Data supplied:
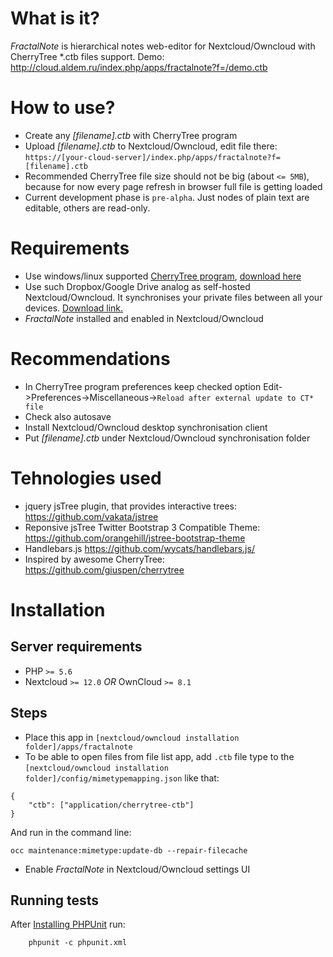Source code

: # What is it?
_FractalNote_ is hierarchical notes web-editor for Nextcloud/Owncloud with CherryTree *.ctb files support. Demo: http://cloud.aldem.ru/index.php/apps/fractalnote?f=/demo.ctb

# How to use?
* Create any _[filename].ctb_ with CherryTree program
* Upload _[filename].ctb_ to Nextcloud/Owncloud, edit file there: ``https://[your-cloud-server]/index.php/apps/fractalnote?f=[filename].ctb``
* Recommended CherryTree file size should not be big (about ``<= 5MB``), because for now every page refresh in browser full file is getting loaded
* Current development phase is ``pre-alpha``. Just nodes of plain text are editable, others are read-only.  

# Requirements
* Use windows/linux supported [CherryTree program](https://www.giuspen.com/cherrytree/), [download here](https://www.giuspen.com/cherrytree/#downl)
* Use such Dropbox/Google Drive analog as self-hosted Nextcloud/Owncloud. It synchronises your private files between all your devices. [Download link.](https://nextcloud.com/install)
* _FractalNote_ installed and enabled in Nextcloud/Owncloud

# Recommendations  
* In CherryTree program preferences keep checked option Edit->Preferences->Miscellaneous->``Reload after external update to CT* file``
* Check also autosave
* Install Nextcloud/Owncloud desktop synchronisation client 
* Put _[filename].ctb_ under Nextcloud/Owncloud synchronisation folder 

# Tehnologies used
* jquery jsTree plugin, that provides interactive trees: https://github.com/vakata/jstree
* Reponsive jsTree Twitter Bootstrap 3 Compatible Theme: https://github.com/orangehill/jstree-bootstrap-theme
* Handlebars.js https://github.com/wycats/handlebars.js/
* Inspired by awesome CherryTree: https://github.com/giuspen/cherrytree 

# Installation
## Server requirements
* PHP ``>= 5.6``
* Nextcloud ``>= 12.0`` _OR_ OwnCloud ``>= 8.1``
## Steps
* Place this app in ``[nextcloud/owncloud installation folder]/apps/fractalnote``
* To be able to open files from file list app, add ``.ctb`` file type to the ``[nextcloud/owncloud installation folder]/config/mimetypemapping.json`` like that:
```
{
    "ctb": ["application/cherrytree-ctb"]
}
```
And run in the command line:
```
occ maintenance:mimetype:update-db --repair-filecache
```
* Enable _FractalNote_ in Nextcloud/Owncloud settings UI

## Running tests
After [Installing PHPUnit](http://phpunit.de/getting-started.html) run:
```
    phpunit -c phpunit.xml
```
---
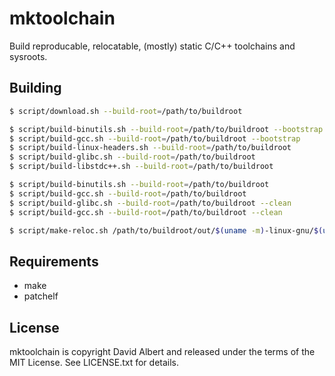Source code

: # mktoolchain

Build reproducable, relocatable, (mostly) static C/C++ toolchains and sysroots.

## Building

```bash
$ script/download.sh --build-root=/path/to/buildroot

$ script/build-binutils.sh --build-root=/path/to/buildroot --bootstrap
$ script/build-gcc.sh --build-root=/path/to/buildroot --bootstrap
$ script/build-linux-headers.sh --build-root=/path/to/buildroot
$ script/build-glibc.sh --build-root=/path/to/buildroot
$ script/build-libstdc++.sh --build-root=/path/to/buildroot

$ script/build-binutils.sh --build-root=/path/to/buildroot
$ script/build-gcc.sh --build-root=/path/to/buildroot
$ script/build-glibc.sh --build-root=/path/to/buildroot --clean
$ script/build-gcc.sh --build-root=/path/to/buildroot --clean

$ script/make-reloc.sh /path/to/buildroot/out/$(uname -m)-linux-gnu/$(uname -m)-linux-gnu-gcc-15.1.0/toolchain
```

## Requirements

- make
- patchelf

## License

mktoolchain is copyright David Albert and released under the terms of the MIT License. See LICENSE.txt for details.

What is needed: Above are the lines; repeat exactly the ones from the line containing "desktop synchronisation client" down to the line containing "Reponsive jsTree Twitter", both inclusive.

Completed exercise:
* Install Nextcloud/Owncloud desktop synchronisation client 
* Put _[filename].ctb_ under Nextcloud/Owncloud synchronisation folder 

# Tehnologies used
* jquery jsTree plugin, that provides interactive trees: https://github.com/vakata/jstree
* Reponsive jsTree Twitter Bootstrap 3 Compatible Theme: https://github.com/orangehill/jstree-bootstrap-theme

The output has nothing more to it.